**What you need to do**:
Would you please output all the records exactly as given? Pictures should not appear in the copy.

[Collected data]
*-*-*

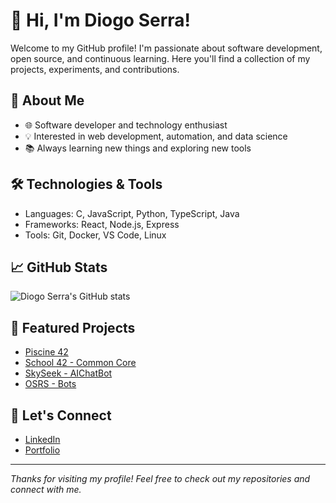 # 👋 Hi, I'm Diogo Serra!

Welcome to my GitHub profile! I'm passionate about software development, open source, and continuous learning. Here you'll find a collection of my projects, experiments, and contributions.

## 🚀 About Me

- 🌐 Software developer and technology enthusiast
- 💡 Interested in web development, automation, and data science
- 📚 Always learning new things and exploring new tools

## 🛠️ Technologies & Tools

- Languages: C, JavaScript, Python, TypeScript, Java
- Frameworks: React, Node.js, Express
- Tools: Git, Docker, VS Code, Linux

## 📈 GitHub Stats

![Diogo Serra's GitHub stats](https://github-readme-stats.vercel.app/api?username=Diogo-Serra&show_icons=true&theme=radical)

## 📂 Featured Projects

- [Piscine 42](https://github.com/Diogo-Serra/42_Piscine)
- [School 42 - Common Core](https://github.com/Diogo-Serra/42_School)
- [SkySeek - AIChatBot]([https://github.com/Diogo-Serra/42_School](https://github.com/Diogo-Serra/SkySeek))
- [OSRS - Bots]([[https://github.com/Diogo-Serra/42_School](https://github.com/Diogo-Serra/SkySeek)](https://github.com/Diogo-Serra/OSRS_bots))

## 🤝 Let's Connect

- [LinkedIn](https://www.linkedin.com/in/diogoserra90/)
- [Portfolio](https://github.com/Diogo-Serra?tab=repositories)

---

_Thanks for visiting my profile! Feel free to check out my repositories and connect with me._
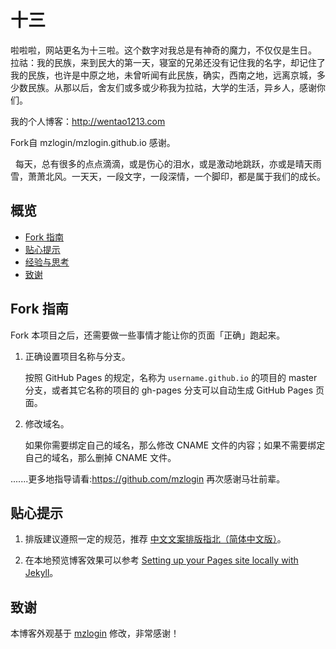 # 十三

啦啦啦，网站更名为十三啦。这个数字对我总是有神奇的魔力，不仅仅是生日。
拉祜：我的民族，来到民大的第一天，寝室的兄弟还没有记住我的名字，却记住了我的民族，也许是中原之地，未曾听闻有此民族，确实，西南之地，远离京城，多少数民族。从那以后，舍友们或多或少称我为拉祜，大学的生活，异乡人，感谢你们。

我的个人博客：http://wentao1213.com

Fork自 mzlogin/mzlogin.github.io 感谢。

   每天，总有很多的点点滴滴，或是伤心的泪水，或是激动地跳跃，亦或是晴天雨雪，萧萧北风。一天天，一段文字，一段深情，一个脚印，都是属于我们的成长。

## 概览

<!-- vim-markdown-toc GFM -->
* [Fork 指南](#fork-指南)
* [贴心提示](#贴心提示)
* [经验与思考](#经验与思考)
* [致谢](#致谢)

<!-- vim-markdown-toc -->

## Fork 指南

Fork 本项目之后，还需要做一些事情才能让你的页面「正确」跑起来。

1. 正确设置项目名称与分支。

   按照 GitHub Pages 的规定，名称为 `username.github.io` 的项目的 master 分支，或者其它名称的项目的 gh-pages 分支可以自动生成 GitHub Pages 页面。

2. 修改域名。

   如果你需要绑定自己的域名，那么修改 CNAME 文件的内容；如果不需要绑定自己的域名，那么删掉 CNAME 文件。

.......更多地指导请看:https://github.com/mzlogin
再次感谢马壮前辈。

## 贴心提示

1. 排版建议遵照一定的规范，推荐 [中文文案排版指北（简体中文版）][1]。

2. 在本地预览博客效果可以参考 [Setting up your Pages site locally with Jekyll][2]。

## 致谢

本博客外观基于 [mzlogin](https://github.com/mzlogin) 修改，非常感谢！

[1]: https://github.com/mzlogin/chinese-copywriting-guidelines
[2]: https://help.github.com/articles/setting-up-your-pages-site-locally-with-jekyll/
[3]: https://github.com/mzlogin/mzlogin.github.io/issues/2
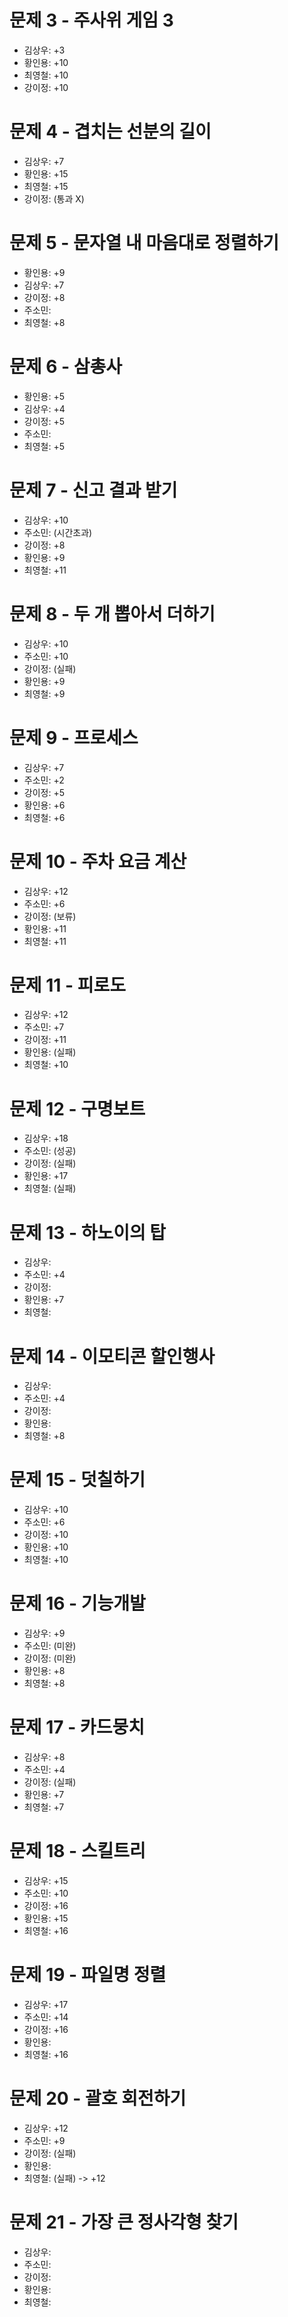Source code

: # 문제 3 - 주사위 게임 3
- 김상우: +3
- 황인용: +10
- 최영철: +10
- 강이정: +10

# 문제 4 - 겹치는 선분의 길이
- 김상우: +7
- 황인용: +15
- 최영철: +15
- 강이정: (통과 X)

# 문제 5 - 문자열 내 마음대로 정렬하기
- 황인용: +9
- 김상우: +7
- 강이정: +8
- 주소민:
- 최영철: +8

# 문제 6 - 삼총사
- 황인용: +5
- 김상우: +4
- 강이정: +5
- 주소민:
- 최영철: +5

# 문제 7 - 신고 결과 받기
- 김상우: +10
- 주소민: (시간초과)
- 강이정: +8
- 황인용: +9
- 최영철: +11

# 문제 8 - 두 개 뽑아서 더하기
- 김상우: +10
- 주소민: +10
- 강이정: (실패)
- 황인용: +9
- 최영철: +9

# 문제 9 - 프로세스
- 김상우: +7
- 주소민: +2
- 강이정: +5
- 황인용: +6
- 최영철: +6

# 문제 10 - 주차 요금 계산
- 김상우: +12
- 주소민: +6
- 강이정: (보류)
- 황인용: +11
- 최영철: +11

# 문제 11 - 피로도
- 김상우: +12
- 주소민: +7
- 강이정: +11
- 황인용: (실패)
- 최영철: +10

# 문제 12 - 구명보트
- 김상우: +18
- 주소민: (성공)
- 강이정: (실패)
- 황인용: +17
- 최영철: (실패)

# 문제 13 - 하노이의 탑
- 김상우:
- 주소민: +4
- 강이정:
- 황인용: +7
- 최영철:

# 문제 14 - 이모티콘 할인행사
- 김상우:
- 주소민: +4
- 강이정:
- 황인용:
- 최영철: +8

# 문제 15 - 덧칠하기
- 김상우: +10
- 주소민: +6
- 강이정: +10
- 황인용: +10
- 최영철: +10

# 문제 16 - 기능개발
- 김상우: +9
- 주소민: (미완)
- 강이정: (미완)
- 황인용: +8
- 최영철: +8

# 문제 17 - 카드뭉치
- 김상우: +8
- 주소민: +4
- 강이정: (실패)
- 황인용: +7
- 최영철: +7

# 문제 18 - 스킬트리
- 김상우: +15
- 주소민: +10
- 강이정: +16
- 황인용: +15
- 최영철: +16

# 문제 19 - 파일명 정렬
- 김상우: +17
- 주소민: +14
- 강이정: +16
- 황인용:
- 최영철: +16

# 문제 20 - 괄호 회전하기
- 김상우: +12
- 주소민: +9
- 강이정: (실패)
- 황인용:
- 최영철: (실패) -> +12

# 문제 21 - 가장 큰 정사각형 찾기
- 김상우:
- 주소민:
- 강이정:
- 황인용:
- 최영철:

*-*-*

**Solution to the exercise**:
 # 👋 Hi, I'm Diogo Serra!

Welcome to my GitHub profile! I'm passionate about software development, open source, and continuous learning. Here you'll find a collection of my projects, experiments, and contributions.

## 🚀 About Me

- 🌐 Software developer and technology enthusiast
- 💡 Interested in web development, automation, and data science
- 📚 Always learning new things and exploring new tools

## 🛠️ Technologies & Tools

- Languages: C, JavaScript, Python, TypeScript, Java
- Frameworks: React, Node.js, Express
- Tools: Git, Docker, VS Code, Linux

## 📈 GitHub Stats

![Diogo Serra's GitHub stats](https://github-readme-stats.vercel.app/api?username=Diogo-Serra&show_icons=true&theme=radical)

## 📂 Featured Projects

- [Piscine 42](https://github.com/Diogo-Serra/42_Piscine)
- [School 42 - Common Core](https://github.com/Diogo-Serra/42_School)
- [SkySeek - AIChatBot]([https://github.com/Diogo-Serra/42_School](https://github.com/Diogo-Serra/SkySeek))
- [OSRS - Bots]([[https://github.com/Diogo-Serra/42_School](https://github.com/Diogo-Serra/SkySeek)](https://github.com/Diogo-Serra/OSRS_bots))

## 🤝 Let's Connect

- [LinkedIn](https://www.linkedin.com/in/diogoserra90/)
- [Portfolio](https://github.com/Diogo-Serra?tab=repositories)

---

_Thanks for visiting my profile! Feel free to check out my repositories and connect with me._
 # 十三

啦啦啦，网站更名为十三啦。这个数字对我总是有神奇的魔力，不仅仅是生日。
拉祜：我的民族，来到民大的第一天，寝室的兄弟还没有记住我的名字，却记住了我的民族，也许是中原之地，未曾听闻有此民族，确实，西南之地，远离京城，多少数民族。从那以后，舍友们或多或少称我为拉祜，大学的生活，异乡人，感谢你们。

我的个人博客：http://wentao1213.com

Fork自 mzlogin/mzlogin.github.io 感谢。

   每天，总有很多的点点滴滴，或是伤心的泪水，或是激动地跳跃，亦或是晴天雨雪，萧萧北风。一天天，一段文字，一段深情，一个脚印，都是属于我们的成长。

## 概览

<!-- vim-markdown-toc GFM -->
* [Fork 指南](#fork-指南)
* [贴心提示](#贴心提示)
* [经验与思考](#经验与思考)
* [致谢](#致谢)

<!-- vim-markdown-toc -->

## Fork 指南

Fork 本项目之后，还需要做一些事情才能让你的页面「正确」跑起来。

1. 正确设置项目名称与分支。

   按照 GitHub Pages 的规定，名称为 `username.github.io` 的项目的 master 分支，或者其它名称的项目的 gh-pages 分支可以自动生成 GitHub Pages 页面。

2. 修改域名。

   如果你需要绑定自己的域名，那么修改 CNAME 文件的内容；如果不需要绑定自己的域名，那么删掉 CNAME 文件。

.......更多地指导请看:https://github.com/mzlogin
再次感谢马壮前辈。

## 贴心提示

1. 排版建议遵照一定的规范，推荐 [中文文案排版指北（简体中文版）][1]。

2. 在本地预览博客效果可以参考 [Setting up your Pages site locally with Jekyll][2]。

## 致谢

本博客外观基于 [mzlogin](https://github.com/mzlogin) 修改，非常感谢！

[1]: https://github.com/mzlogin/chinese-copywriting-guidelines
[2]: https://help.github.com/articles/setting-up-your-pages-site-locally-with-jekyll/
[3]: https://github.com/mzlogin/mzlogin.github.io/issues/2
Source code

: # 문제 3 - 주사위 게임 3
- 김상우: +3
- 황인용: +10
- 최영철: +10
- 강이정: +10

# 문제 4 - 겹치는 선분의 길이
- 김상우: +7
- 황인용: +15
- 최영철: +15
- 강이정: (통과 X)

# 문제 5 - 문자열 내 마음대로 정렬하기
- 황인용: +9
- 김상우: +7
- 강이정: +8
- 주소민:
- 최영철: +8

# 문제 6 - 삼총사
- 황인용: +5
- 김상우: +4
- 강이정: +5
- 주소민:
- 최영철: +5

# 문제 7 - 신고 결과 받기
- 김상우: +10
- 주소민: (시간초과)
- 강이정: +8
- 황인용: +9
- 최영철: +11

# 문제 8 - 두 개 뽑아서 더하기
- 김상우: +10
- 주소민: +10
- 강이정: (실패)
- 황인용: +9
- 최영철: +9

# 문제 9 - 프로세스
- 김상우: +7
- 주소민: +2
- 강이정: +5
- 황인용: +6
- 최영철: +6

# 문제 10 - 주차 요금 계산
- 김상우: +12
- 주소민: +6
- 강이정: (보류)
- 황인용: +11
- 최영철: +11

# 문제 11 - 피로도
- 김상우: +12
- 주소민: +7
- 강이정: +11
- 황인용: (실패)
- 최영철: +10

# 문제 12 - 구명보트
- 김상우: +18
- 주소민: (성공)
- 강이정: (실패)
- 황인용: +17
- 최영철: (실패)

# 문제 13 - 하노이의 탑
- 김상우:
- 주소민: +4
- 강이정:
- 황인용: +7
- 최영철:

# 문제 14 - 이모티콘 할인행사
- 김상우:
- 주소민: +4
- 강이정:
- 황인용:
- 최영철: +8

# 문제 15 - 덧칠하기
- 김상우: +10
- 주소민: +6
- 강이정: +10
- 황인용: +10
- 최영철: +10

# 문제 16 - 기능개발
- 김상우: +9
- 주소민: (미완)
- 강이정: (미완)
- 황인용: +8
- 최영철: +8

# 문제 17 - 카드뭉치
- 김상우: +8
- 주소민: +4
- 강이정: (실패)
- 황인용: +7
- 최영철: +7

# 문제 18 - 스킬트리
- 김상우: +15
- 주소민: +10
- 강이정: +16
- 황인용: +15
- 최영철: +16

# 문제 19 - 파일명 정렬
- 김상우: +17
- 주소민: +14
- 강이정: +16
- 황인용:
- 최영철: +16

# 문제 20 - 괄호 회전하기
- 김상우: +12
- 주소민: +9
- 강이정: (실패)
- 황인용:
- 최영철: (실패) -> +12

# 문제 21 - 가장 큰 정사각형 찾기
- 김상우:
- 주소민:
- 강이정:
- 황인용:
- 최영철:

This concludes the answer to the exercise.